Soal Tuntutan Novel Baswedan, Istana Angkat Tangan
Istana angkat tangan soal rendahnya tuntutan yang dibacakan pada dua pelaku penyiram air keras pada penyidik senior Komisi Pemberantasan Korupsi (KPK) Novel Baswedan.
Kedua pelaku, yaitu Ronny Bugis dan Rahmat Kadir Mahulette, dituntut masing-masing satu tahun penjara oleh JPU pada persidangan yang digelar di Pengadilan Negeri (PN) Jakarta Utara, Kamis 11 Juni 2020 lalu.
Tenaga Ahli Utama Kantor Staf Presiden (KSP), Donny Gahral mengatakan Presiden Joko Widodo tidak bisa mengintervensi proses persidangan kasus kekerasan terhadap penyidik KPK Noval Baswedan yang tengah berjalan. "Kita serahkan saja kepada prosedur yang ada, Presiden tidak bisa internvensi," kata Donny melalui melalui pesan tertulis, Kamis 18 Juni 2020.
Demikian halnya bila nantinya vonis hakim dinilai kurang memberikan rasa keadilan oleh sejumlah pihak. Menurut Donny pihak Novel dapat mengajukan banding atas putusan tersebut.
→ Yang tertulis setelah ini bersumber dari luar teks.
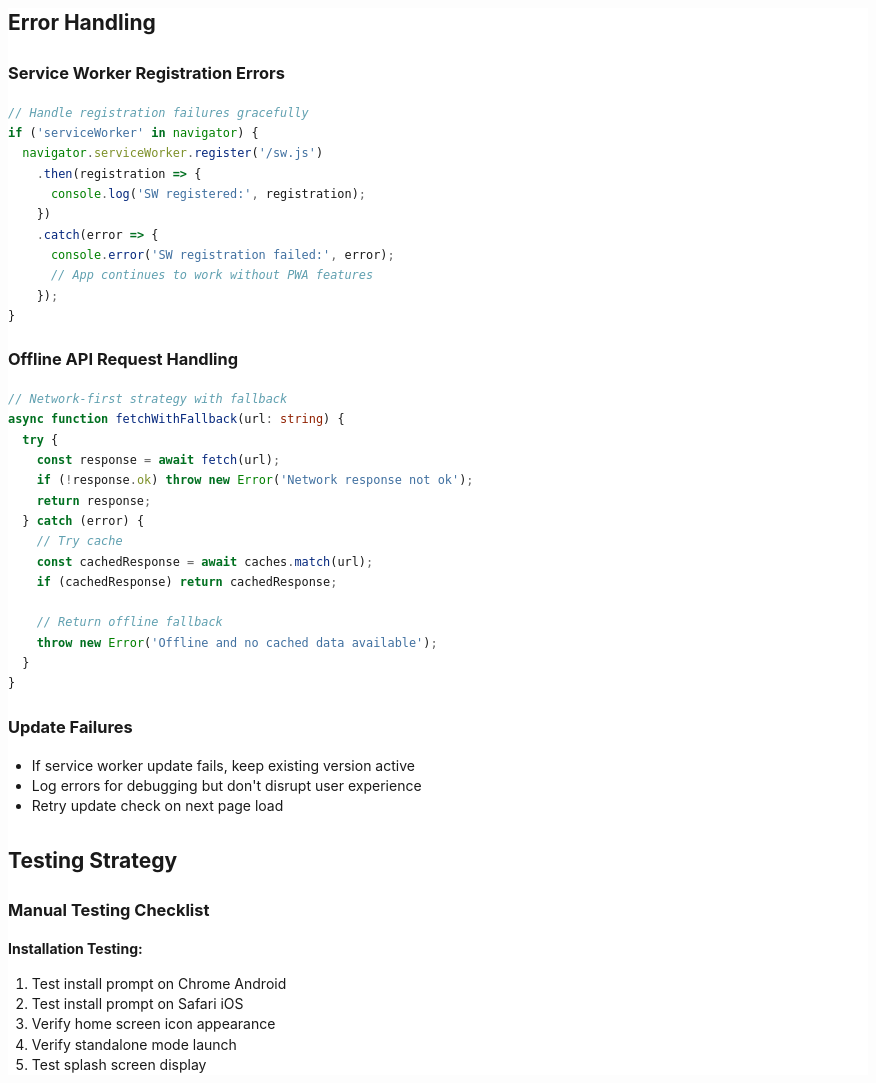 ## Error Handling

### Service Worker Registration Errors

```typescript
// Handle registration failures gracefully
if ('serviceWorker' in navigator) {
  navigator.serviceWorker.register('/sw.js')
    .then(registration => {
      console.log('SW registered:', registration);
    })
    .catch(error => {
      console.error('SW registration failed:', error);
      // App continues to work without PWA features
    });
}
```

### Offline API Request Handling

```typescript
// Network-first strategy with fallback
async function fetchWithFallback(url: string) {
  try {
    const response = await fetch(url);
    if (!response.ok) throw new Error('Network response not ok');
    return response;
  } catch (error) {
    // Try cache
    const cachedResponse = await caches.match(url);
    if (cachedResponse) return cachedResponse;
    
    // Return offline fallback
    throw new Error('Offline and no cached data available');
  }
}
```

### Update Failures

- If service worker update fails, keep existing version active
- Log errors for debugging but don't disrupt user experience
- Retry update check on next page load

## Testing Strategy

### Manual Testing Checklist

**Installation Testing:**
1. Test install prompt on Chrome Android
2. Test install prompt on Safari iOS
3. Verify home screen icon appearance
4. Verify standalone mode launch
5. Test splash screen display
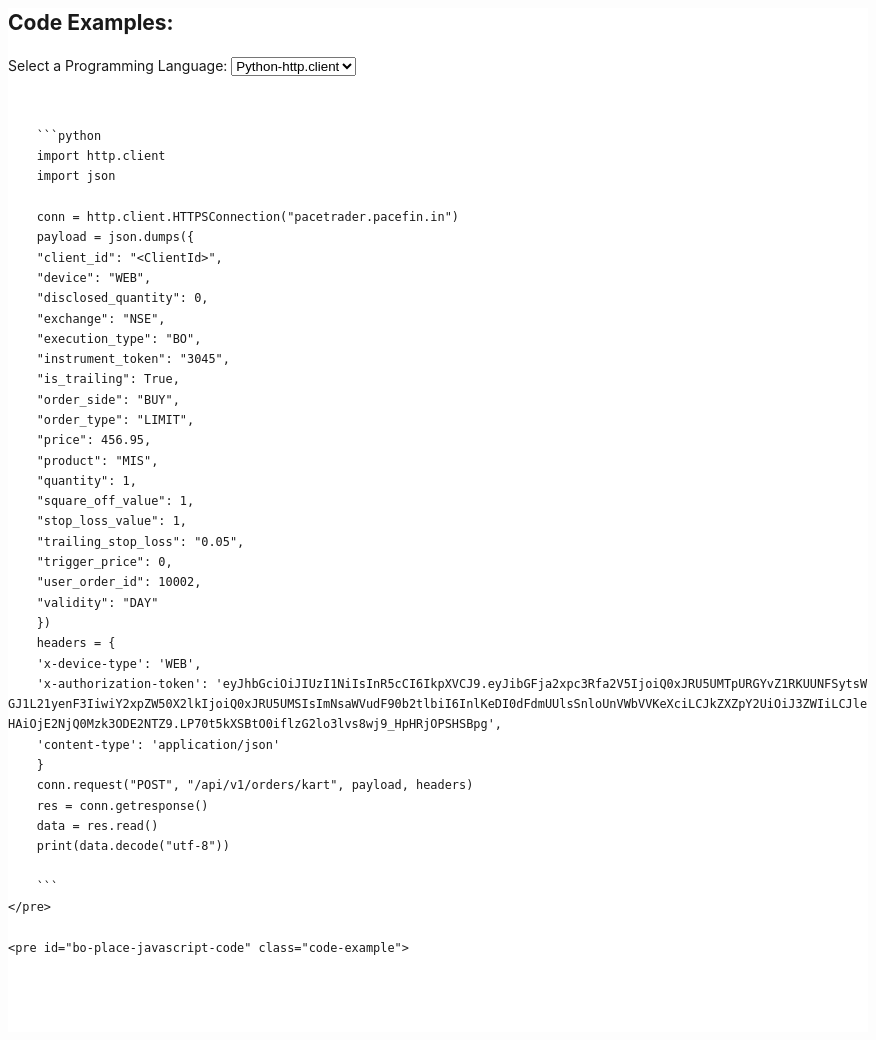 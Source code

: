 #### <h2> Code Examples:</h2>

<div id="bo-place-code-examples">
    <label for="bo-place-language-select">Select a Programming Language:</label>
    <select id="bo-place-language-select">
        <option value="bo-place-python">Python-http.client</option>
        <option value="bo-place-javascript">JavaScript-Fetch</option>
    </select>
    <pre id="bo-place-python-code" class="code-example">

        ```python
        import http.client
        import json

        conn = http.client.HTTPSConnection("pacetrader.pacefin.in")
        payload = json.dumps({
        "client_id": "<ClientId>",
        "device": "WEB",
        "disclosed_quantity": 0,
        "exchange": "NSE",
        "execution_type": "BO",
        "instrument_token": "3045",
        "is_trailing": True,
        "order_side": "BUY",
        "order_type": "LIMIT",
        "price": 456.95,
        "product": "MIS",
        "quantity": 1,
        "square_off_value": 1,
        "stop_loss_value": 1,
        "trailing_stop_loss": "0.05",
        "trigger_price": 0,
        "user_order_id": 10002,
        "validity": "DAY"
        })
        headers = {
        'x-device-type': 'WEB',
        'x-authorization-token': 'eyJhbGciOiJIUzI1NiIsInR5cCI6IkpXVCJ9.eyJibGFja2xpc3Rfa2V5IjoiQ0xJRU5UMTpURGYvZ1RKUUNFSytsWGJ1L21yenF3IiwiY2xpZW50X2lkIjoiQ0xJRU5UMSIsImNsaWVudF90b2tlbiI6InlKeDI0dFdmUUlsSnloUnVWbVVKeXciLCJkZXZpY2UiOiJ3ZWIiLCJleHAiOjE2NjQ0Mzk3ODE2NTZ9.LP70t5kXSBtO0iflzG2lo3lvs8wj9_HpHRjOPSHSBpg',
        'content-type': 'application/json'
        }
        conn.request("POST", "/api/v1/orders/kart", payload, headers)
        res = conn.getresponse()
        data = res.read()
        print(data.decode("utf-8"))
            
        ```
    </pre>

    <pre id="bo-place-javascript-code" class="code-example">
"Sekali lagi kami serahkan pada prosedur yang ada. Apabila dirasa tidak puas, atau terlalu ringan, ya ajukan banding. Jadi saya kira gunakan jalur hukum untuk menyelesaikan masalah itu," ujar Donny.
Meski tak bisa intervensi, upaya yang bisa diberikan presiden, menurut Donny, hanya memberikan dorongan penguatan agar keadilan ditegakkan sehingga dapat memuaskan semua pihak.
Namun, sejumlah pihak justru menyesalkan tanggapan yang dilontarkan Istana. Aktivis kemanusiaan Natalius Pigai berseloroh, kalau cuma ngomong begitu tidak usah tenaga ahli utama KSP, tukang ojek pengkolan juga bisa. "Apa aku bilang penegakan hukun di Indonesia, bukan berazaskan kebenaran dan keadilan, tapi siapa dulu pelaku dan sasarannya," kata mantan komisioner Komnas HAM tersebut.
Penyidik Komisi Pemberantasan Korupsi (KPK), Novel Baswedan sebelumnya mengatakan, persoalan penegakan hukum merupakan persoalan mendasar yang mesti diselesaikan oleh Presiden Joko Widodo.
"Agar presiden juga bertanggungjawab dan melakukan langkah-langkah untuk menghentikan ketidak benaran tadi sekaligus meluruskan hal-hal yang harus dibenerin karena masalah hukum itu adalah masalah yang mendasar," kata Novel dalam video tersebut.
Menurut Novel, tuntutan itu serta kejanggalan-kejanggalan lain dalam proses hukum kasus tersebut semestinya turut menjadi perhatian presiden. “Kesalahan-kesalahan di aparatur, aparat-aparat di bawah itu tanggung jawabnya harus ada di presiden” katanya.
Novel pun mengingatkan bahwa penegakan hukum merupakan sektor yang sepatutnya menjadi prioritas bagi pemerintah untuk diperbaiki. Menurutnya, perbaikan di sektor penegakan hukum merupakan kunci bagi Indonesia untuk menjadi negara maju.
"Kalau itu tidak menjadi prioritas pertama tapi contohnya masalah ekonomi dan lain-lain, maka bidang-bidang itu masih banyak diakali dan hukum tidak bisa menjangkau ke sana," kata Novel.
"Tapi apabila hukum dijadikan prioritas landasan utama, saya yakin Indonesia ke depan dalam waktu yang tidak lama akan bisa maju," katanya.